§ **PROBLEM TO WORK ON**
Go through the listing below and return every line exactly.
___
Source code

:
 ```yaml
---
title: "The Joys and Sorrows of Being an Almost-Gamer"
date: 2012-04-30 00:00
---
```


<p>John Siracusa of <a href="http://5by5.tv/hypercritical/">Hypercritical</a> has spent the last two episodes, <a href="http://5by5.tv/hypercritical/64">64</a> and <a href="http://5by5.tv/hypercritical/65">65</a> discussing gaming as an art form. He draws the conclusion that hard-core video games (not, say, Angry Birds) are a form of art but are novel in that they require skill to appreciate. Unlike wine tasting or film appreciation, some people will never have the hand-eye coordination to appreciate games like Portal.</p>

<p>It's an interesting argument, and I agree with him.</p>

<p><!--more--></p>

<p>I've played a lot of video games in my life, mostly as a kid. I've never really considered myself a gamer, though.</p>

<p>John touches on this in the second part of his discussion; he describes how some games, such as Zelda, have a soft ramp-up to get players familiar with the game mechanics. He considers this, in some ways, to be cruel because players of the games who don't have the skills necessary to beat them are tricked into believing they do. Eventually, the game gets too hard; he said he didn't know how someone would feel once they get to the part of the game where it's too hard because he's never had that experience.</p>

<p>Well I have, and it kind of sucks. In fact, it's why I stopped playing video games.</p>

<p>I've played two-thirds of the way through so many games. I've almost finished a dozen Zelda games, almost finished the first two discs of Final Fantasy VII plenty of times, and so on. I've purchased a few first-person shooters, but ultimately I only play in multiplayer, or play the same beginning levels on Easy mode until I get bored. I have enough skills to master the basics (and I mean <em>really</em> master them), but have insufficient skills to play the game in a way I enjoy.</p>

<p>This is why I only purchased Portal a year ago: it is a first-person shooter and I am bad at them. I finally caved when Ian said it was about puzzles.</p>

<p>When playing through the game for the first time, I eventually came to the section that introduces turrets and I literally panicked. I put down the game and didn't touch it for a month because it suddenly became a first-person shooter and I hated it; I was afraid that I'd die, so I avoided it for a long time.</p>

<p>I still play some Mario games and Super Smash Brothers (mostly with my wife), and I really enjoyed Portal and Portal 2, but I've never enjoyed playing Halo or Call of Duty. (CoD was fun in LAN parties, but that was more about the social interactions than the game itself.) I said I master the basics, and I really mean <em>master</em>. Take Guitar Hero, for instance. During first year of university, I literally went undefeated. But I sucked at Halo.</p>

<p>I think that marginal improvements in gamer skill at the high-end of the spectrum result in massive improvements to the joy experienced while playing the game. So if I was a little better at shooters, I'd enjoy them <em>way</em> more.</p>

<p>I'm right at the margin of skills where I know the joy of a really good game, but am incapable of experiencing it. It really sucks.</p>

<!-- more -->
___
§ **RESULT FOR THIS EXERCISE**
Source code

:
 ```yaml
---
title: "The Joys and Sorrows of Being an Almost-Gamer"
date: 2012-04-30 00:00
---
```


<p>John Siracusa of <a href="http://5by5.tv/hypercritical/">Hypercritical</a> has spent the last two episodes, <a href="http://5by5.tv/hypercritical/64">64</a> and <a href="http://5by5.tv/hypercritical/65">65</a> discussing gaming as an art form. He draws the conclusion that hard-core video games (not, say, Angry Birds) are a form of art but are novel in that they require skill to appreciate. Unlike wine tasting or film appreciation, some people will never have the hand-eye coordination to appreciate games like Portal.</p>

<p>It's an interesting argument, and I agree with him.</p>

<p><!--more--></p>

<p>I've played a lot of video games in my life, mostly as a kid. I've never really considered myself a gamer, though.</p>

<p>John touches on this in the second part of his discussion; he describes how some games, such as Zelda, have a soft ramp-up to get players familiar with the game mechanics. He considers this, in some ways, to be cruel because players of the games who don't have the skills necessary to beat them are tricked into believing they do. Eventually, the game gets too hard; he said he didn't know how someone would feel once they get to the part of the game where it's too hard because he's never had that experience.</p>

<p>Well I have, and it kind of sucks. In fact, it's why I stopped playing video games.</p>

<p>I've played two-thirds of the way through so many games. I've almost finished a dozen Zelda games, almost finished the first two discs of Final Fantasy VII plenty of times, and so on. I've purchased a few first-person shooters, but ultimately I only play in multiplayer, or play the same beginning levels on Easy mode until I get bored. I have enough skills to master the basics (and I mean <em>really</em> master them), but have insufficient skills to play the game in a way I enjoy.</p>

<p>This is why I only purchased Portal a year ago: it is a first-person shooter and I am bad at them. I finally caved when Ian said it was about puzzles.</p>

<p>When playing through the game for the first time, I eventually came to the section that introduces turrets and I literally panicked. I put down the game and didn't touch it for a month because it suddenly became a first-person shooter and I hated it; I was afraid that I'd die, so I avoided it for a long time.</p>

<p>I still play some Mario games and Super Smash Brothers (mostly with my wife), and I really enjoyed Portal and Portal 2, but I've never enjoyed playing Halo or Call of Duty. (CoD was fun in LAN parties, but that was more about the social interactions than the game itself.) I said I master the basics, and I really mean <em>master</em>. Take Guitar Hero, for instance. During first year of university, I literally went undefeated. But I sucked at Halo.</p>

<p>I think that marginal improvements in gamer skill at the high-end of the spectrum result in massive improvements to the joy experienced while playing the game. So if I was a little better at shooters, I'd enjoy them <em>way</em> more.</p>

<p>I'm right at the margin of skills where I know the joy of a really good game, but am incapable of experiencing it. It really sucks.</p>

<!-- more -->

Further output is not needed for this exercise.